Now she was silent.

The man looked up when he had waited a seeming century for the expected torrent of reproach.

She was standing supporting herself upon her downward stretched arms, her hands resting on the table. Her face was pallid and her magnificent figure rigid. The scarlet fullness of her lips had gone bloodless. Her eyes were stupefied.

At length she straightened herself, let go her support upon the table and went slowly like a sleep-walker from the room. She had not spoken. She had not said good-by, but Louis Delgado knew that she had walked out of his life.

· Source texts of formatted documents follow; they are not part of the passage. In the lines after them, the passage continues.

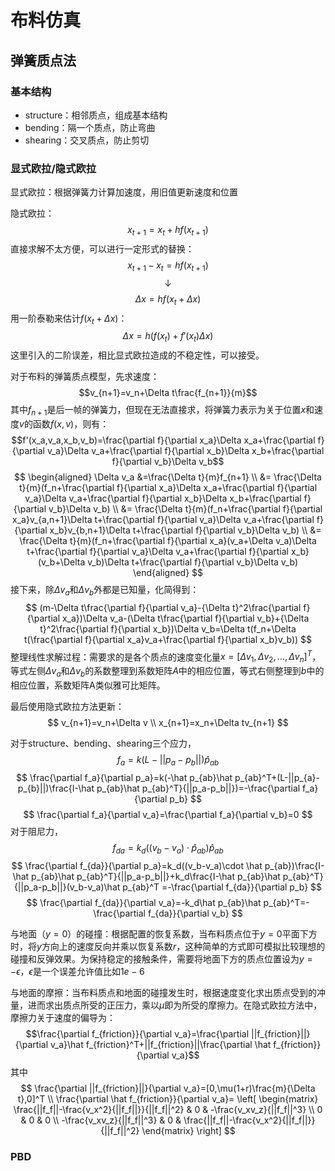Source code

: # 布料仿真
## 弹簧质点法
### 基本结构
- structure：相邻质点，组成基本结构
- bending：隔一个质点，防止弯曲
- shearing：交叉质点，防止剪切

### 显式欧拉/隐式欧拉
显式欧拉：根据弹簧力计算加速度，用旧值更新速度和位置

隐式欧拉：
$$x_{t+1}=x_t+hf(x_{t+1})$$
直接求解不太方便，可以进行一定形式的替换：
$$x_{t+1}-x_t=hf(x_{t+1})$$
$$\downarrow$$
$$\Delta x=hf(x_t+\Delta x)$$
用一阶泰勒来估计$f(x_t+\Delta x)$：
$$
\Delta x=h(f(x_t)+f'(x_t)\Delta x)
$$
这里引入的二阶误差，相比显式欧拉造成的不稳定性，可以接受。

对于布料的弹簧质点模型，先求速度：
$$v_{n+1}=v_n+\Delta t\frac{f_{n+1}}{m}$$
其中$f_{n+1}$是后一帧的弹簧力，但现在无法直接求，将弹簧力表示为关于位置$x$和速度$v$的函数$f(x,v)$，则有：
$$f'(x_a,v_a,x_b,v_b)=\frac{\partial f}{\partial x_a}\Delta x_a+\frac{\partial f}{\partial v_a}\Delta v_a+\frac{\partial f}{\partial x_b}\Delta x_b+\frac{\partial f}{\partial v_b}\Delta v_b$$
$$
\begin{aligned}
\Delta v_a &=\frac{\Delta t}{m}f_{n+1} \\
&= \frac{\Delta t}{m}(f_n+\frac{\partial f}{\partial x_a}\Delta x_a+\frac{\partial f}{\partial v_a}\Delta v_a+\frac{\partial f}{\partial x_b}\Delta x_b+\frac{\partial f}{\partial v_b}\Delta v_b) \\
&= \frac{\Delta t}{m}(f_n+\frac{\partial f}{\partial x_a}v_{a,n+1}\Delta t+\frac{\partial f}{\partial v_a}\Delta v_a+\frac{\partial f}{\partial x_b}v_{b,n+1}\Delta t+\frac{\partial f}{\partial v_b}\Delta v_b) \\
&= \frac{\Delta t}{m}(f_n+\frac{\partial f}{\partial x_a}(v_a+\Delta v_a)\Delta t+\frac{\partial f}{\partial v_a}\Delta v_a+\frac{\partial f}{\partial x_b}(v_b+\Delta v_b)\Delta t+\frac{\partial f}{\partial v_b}\Delta v_b)
\end{aligned}
$$
接下来，除$\Delta v_a$和$\Delta v_b$外都是已知量，化简得到：
$$
(m-\Delta t\frac{\partial f}{\partial v_a}-{\Delta t}^2\frac{\partial f}{\partial x_a})\Delta v_a-(\Delta t\frac{\partial f}{\partial v_b}+{\Delta t}^2\frac{\partial f}{\partial x_b})\Delta v_b=\Delta t(f_n+\Delta t(\frac{\partial f}{\partial x_a}v_a+\frac{\partial f}{\partial x_b}v_b))
$$
整理线性求解过程：需要求的是各个质点的速度变化量$x=[\Delta v_1,\Delta v_2,...,\Delta v_n]^T$，等式左侧$\Delta v_a$和$\Delta v_b$的系数整理到系数矩阵$A$中的相应位置，等式右侧整理到$b$中的相应位置，系数矩阵A类似雅可比矩阵。

最后使用隐式欧拉方法更新：
$$
v_{n+1}=v_n+\Delta v \\
x_{n+1}=x_n+\Delta tv_{n+1}
$$

对于structure、bending、shearing三个应力，
$$f_a=k(L-||p_a-p_b||)\hat p_{ab}$$
$$
\frac{\partial f_a}{\partial p_a}=k(-\hat p_{ab}\hat p_{ab}^T+(L-||p_{a}-p_{b}||)\frac{I-\hat p_{ab}\hat p_{ab}^T}{||p_a-p_b||})=-\frac{\partial f_a}{\partial p_b}
$$
$$
\frac{\partial f_a}{\partial v_a}=\frac{\partial f_a}{\partial v_b}=0
$$
对于阻尼力，
$$f_{da}=k_d((v_b-v_a)\cdot \hat p_{ab})\hat p_{ab}$$
$$
\frac{\partial f_{da}}{\partial p_a}=k_d((v_b-v_a)\cdot \hat p_{ab})\frac{I-\hat p_{ab}\hat p_{ab}^T}{||p_a-p_b||}+k_d\frac{I-\hat p_{ab}\hat p_{ab}^T}{||p_a-p_b||}(v_b-v_a)\hat p_{ab}^T
=-\frac{\partial f_{da}}{\partial p_b}
$$
$$
\frac{\partial f_{da}}{\partial v_a}=-k_d\hat p_{ab}\hat p_{ab}^T=-\frac{\partial f_{da}}{\partial v_b}
$$

与地面（$y=0$）的碰撞：根据配置的恢复系数，当布料质点位于$y=0$平面下方时，将$y$方向上的速度反向并乘以恢复系数$r$，这种简单的方式即可模拟比较理想的碰撞和反弹效果。为保持稳定的接触条件，需要将地面下方的质点位置设为$y=-\epsilon$，$\epsilon$是一个误差允许值比如$1e-6$

与地面的摩擦：当布料质点和地面的碰撞发生时，根据速度变化求出质点受到的冲量，进而求出质点所受的正压力，乘以$\mu$即为所受的摩擦力。在隐式欧拉方法中，摩擦力关于速度的偏导为：
$$\frac{\partial f_{friction}}{\partial v_a}=\frac{\partial ||f_{friction}||}{\partial v_a}\hat f_{friction}^T+||f_{friction}||\frac{\partial \hat f_{friction}}{\partial v_a}$$
其中
$$
\frac{\partial ||f_{friction}||}{\partial v_a}=[0,\mu(1+r)\frac{m}{\Delta t},0]^T \\
\frac{\partial \hat f_{friction}}{\partial v_a}=
\left[
\begin{matrix}
\frac{||f_f||-\frac{v_x^2}{||f_f||}}{||f_f||^2} & 0 & -\frac{v_xv_z}{||f_f||^3} \\
0 & 0 & 0 \\
-\frac{v_xv_z}{||f_f||^3} & 0 & \frac{||f_f||-\frac{v_x^2}{||f_f||}}{||f_f||^2}
\end{matrix}
\right]
$$

### PBD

That evening Monsieur Jusseret of the French Cabinet Noir met, as if by chance, young Lieutenant Lapas, who was now high in the favor of the new government. Jusseret knew that the lure which had drawn young Lapas away from the confidence of Karyl to the uncertain standard of Delgado had been the influence of the Countess Astaride. He knew that Lapas loved her hopelessly, willing even in her name to serve the greater man who loved her more successfully. His attachment was that of the boy for the woman who is mistress of all the mature arts of charm. This love could be turned into the fanatic's zeal; this boy could be led to the extreme of martyrdom, if the strings of his characterless nature were played upon with a skill sufficiently consummate. Jusseret knew also a number of other things. He knew that whereas he had, to all seeming, brought a difficult task to completion, he was in reality not yet half through. His own vision went farther into the future, and recognized in the present only a mile-post far from the ultimate.

He led Lapas to his own rooms. He was leaving for Paris the following morning, he explained, and wished a brief conference.

Jusseret could, when occasion demanded, be not only calm and self-sufficient, but also emotional. Now he was emotional.

"Rarely, indeed," he began, "do I permit personal indignation to excite me. But this is so unspeakable that I wished to talk to you. You enjoy the confidence of the Countess Astaride?"

"Only in a humble way," confessed young Lapas.